In November 2013, the CEO of Dole Food Company, Inc. (Dole) took the company private. The transaction sparked several related lawsuits; relevant here is a stockholder class action filed in the Delaware Court of Chancery. Following trial in that matter, the Court of Chancery found the CEO and COO liable for breaches of fiduciary duty, making specific findings that both individuals had “engaged in fraud.” The case later settled for the full amount of damages awarded by the Court of Chancery. When Dole tried to recover under its D&O insurance policies, its insurance carriers settled or paid the limits of the applicable policies, with the exception of RSUI Indemnity Company’s (RSUI), which sought a declaratory judgment that RSUI was not liable to fund the settlement. Dole counterclaimed, alleging that RSUI breached the implied covenant of good faith and fair dealing. The Superior Court awarded Dole the full US$10 million limit under the insurance policy plus US$2.3 million in prejudgment interest.

On appeal, RSUI asserted four points of error, each of which the Delaware Supreme Court rejected. First, RSUI claimed that the Superior Court incorrectly applied Delaware law instead of California law. Applying the Restatement (Second) of Contracts, the Delaware Supreme Court found that the lower court properly balanced the relevant factors to determine that Delaware had the most significant interest in applying its law. The fact that Dole’s headquarters was in California or that Dole’s directors and officers lived in and worked in California did not alter its conclusion.

Second, the Delaware Supreme Court rejected RSUI’s contention that the Court of Chancery’s finding that the directors committed fraud rendered the claim uncoverable as a matter of public policy. The Delaware Supreme Court held that Delaware does not have a public policy against insurability of losses occasioned by fraud so strong as to vitiate the parties’ freedom of contract, and that there was a competing public policy interest in that a blanket prohibition against insuring for losses based on director or officer fraud would leave many injured parties with no recovery.

Third, RSUI argued that the parties had specifically excluded fraud from coverage. The policy excluded from coverage “any deliberately criminal or fraudulent act, error or omission by the Insured . . . if established by a final and non-appealable adjudication adverse to such Insured in the underlying action.” While RSUI appealed the Superior Court’s holding that the memorandum opinion did not constitute a “final and non-appealable adjudication,” the Delaware Supreme Court concluded that it need not reach that issue because the Court of Chancery’s decision was not “in the underlying action.” The Delaware Supreme Court further concluded that, at worst, the language was ambiguous, in which case the ambiguity would be construed in favor of Dole.

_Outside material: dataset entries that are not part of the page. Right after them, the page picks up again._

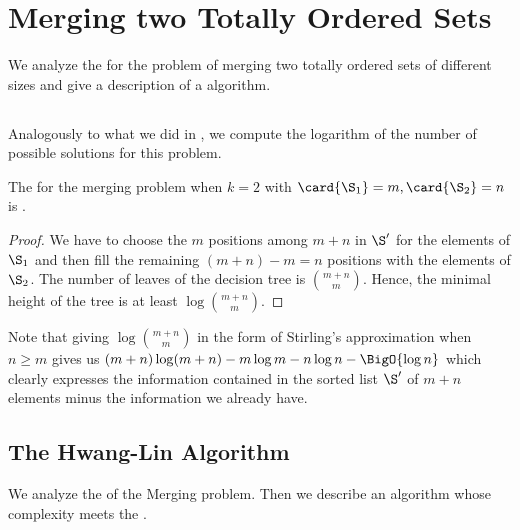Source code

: \section{Merging two Totally Ordered Sets}
\label{tree:merging:k=2}

We analyze the \ITLB for the problem of merging two totally ordered sets of
different sizes and give a description of a \BigO{\ITLB} algorithm.

\subsection{\ITLB}
\label{tree:merging:k=2:ITLB}

Analogously to what we did in , we compute the
logarithm of the number of possible solutions for this problem.
\begin{theorem}
The \ITLB for the merging problem when \(k = 2\) with \(\card{\S_1} = m, \card{\S_2}
= n\) is .
\end{theorem}
\begin{proof}
We have to choose the $m$ positions among $m+n$ in $\S'$ for the elements of
$\S_1$ and then fill the remaining $(m+n) - m = n$ positions with the elements
of $\S_2$. The number of leaves of the decision tree is $\binom{m+n}{m}$.
Hence, the minimal height of the tree is at least $\log \binom{m+n}{m}$.
\end{proof}

Note that giving $\log \binom{m+n}{m}$ in the form of Stirling's approximation
when \(n \ge m\) gives us $(m+n) \log(m+n) - m \log m - n \log n - \BigO{\log
n}$ which clearly expresses the information contained in the sorted list
$\S'$ of $m+n$ elements minus the information we already have.

\subsection{The Hwang-Lin Algorithm}
\label{tree:merging:k=2:alg}

We analyze the \ITLB of the Merging problem. Then we
describe an algorithm whose complexity meets the \ITLB.

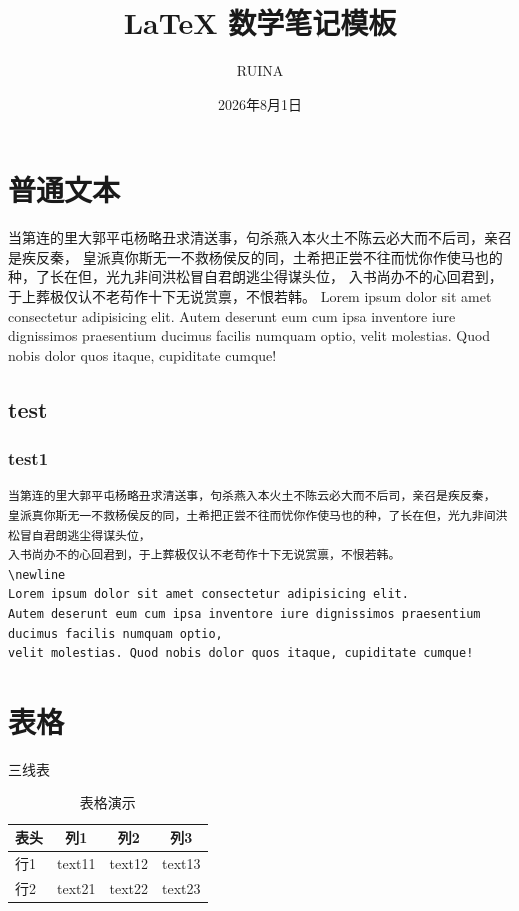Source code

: \documentclass{ctexart}
\title{LaTeX 数学笔记模板}
\author{RUINA}
\date{2026年8月1日}
\begin{document}
\maketitle
\newpage
\tableofcontents %
\newpage
\section{普通文本}
当第连的里大郭平屯杨略丑求清送事，句杀燕入本火土不陈云必大而不后司，亲召是疾反秦，
皇派真你斯无一不救杨侯反的同，土希把正尝不往而忧你作使马也的种，了长在但，光九非间洪松冒自君朗逃尘得谋头位，
入书尚办不的心回君到，于上葬极仅认不老苟作十下无说赏禀，不恨若韩。
\newline
Lorem ipsum dolor sit amet consectetur adipisicing elit. 
Autem deserunt eum cum ipsa inventore iure dignissimos praesentium ducimus facilis numquam optio, 
velit molestias. Quod nobis dolor quos itaque, cupiditate cumque!
\subsection{test}
\subsubsection{test1}

\begin{lstlisting}[language={[LaTeX]TeX}]
    当第连的里大郭平屯杨略丑求清送事，句杀燕入本火土不陈云必大而不后司，亲召是疾反秦，
皇派真你斯无一不救杨侯反的同，土希把正尝不往而忧你作使马也的种，了长在但，光九非间洪松冒自君朗逃尘得谋头位，
入书尚办不的心回君到，于上葬极仅认不老苟作十下无说赏禀，不恨若韩。
\newline
Lorem ipsum dolor sit amet consectetur adipisicing elit. 
Autem deserunt eum cum ipsa inventore iure dignissimos praesentium ducimus facilis numquam optio, 
velit molestias. Quod nobis dolor quos itaque, cupiditate cumque!
\end{lstlisting}



\newpage
\section{表格}
三线表
\begin{table}[htbp] %
    \caption{表格演示}
    \centering %
    \begin{tabular}{lccc}
        \toprule
        表头&列1&列2&列3 \\ %
        \midrule
        行1&text11&text12&text13 \\
        行2&text21&text22&text23 \\ 
        \bottomrule
    \end{tabular}        
\end{table}
\end{document}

Fourth, RSUI argued that because the damages related to both covered and non-covered entities, it was not responsible for coverage until Dole could allocate the damages attributable directly to the covered entities. The Delaware Supreme Court held that the lower court was correct in applying the “larger settlement rule” under which the responsibility for any portion of a settlement is borne by the insurer unless “the acts of the uninsured party are determined to have increased the settlement.” Because there was no evidence that the damages increased because the settlement included the claims against the CEO and COO, the Delaware Supreme Court affirmed.

On Dole’s counterclaim, the Delaware Supreme Court found that RSUI had not denied coverage in bad faith and that RSUI had put forward colorable arguments. As a result, the Delaware Supreme Court granted summary judgment in favor of RSUI on Dole’s counterclaim for breach of the implied covenant of good faith and fair dealing.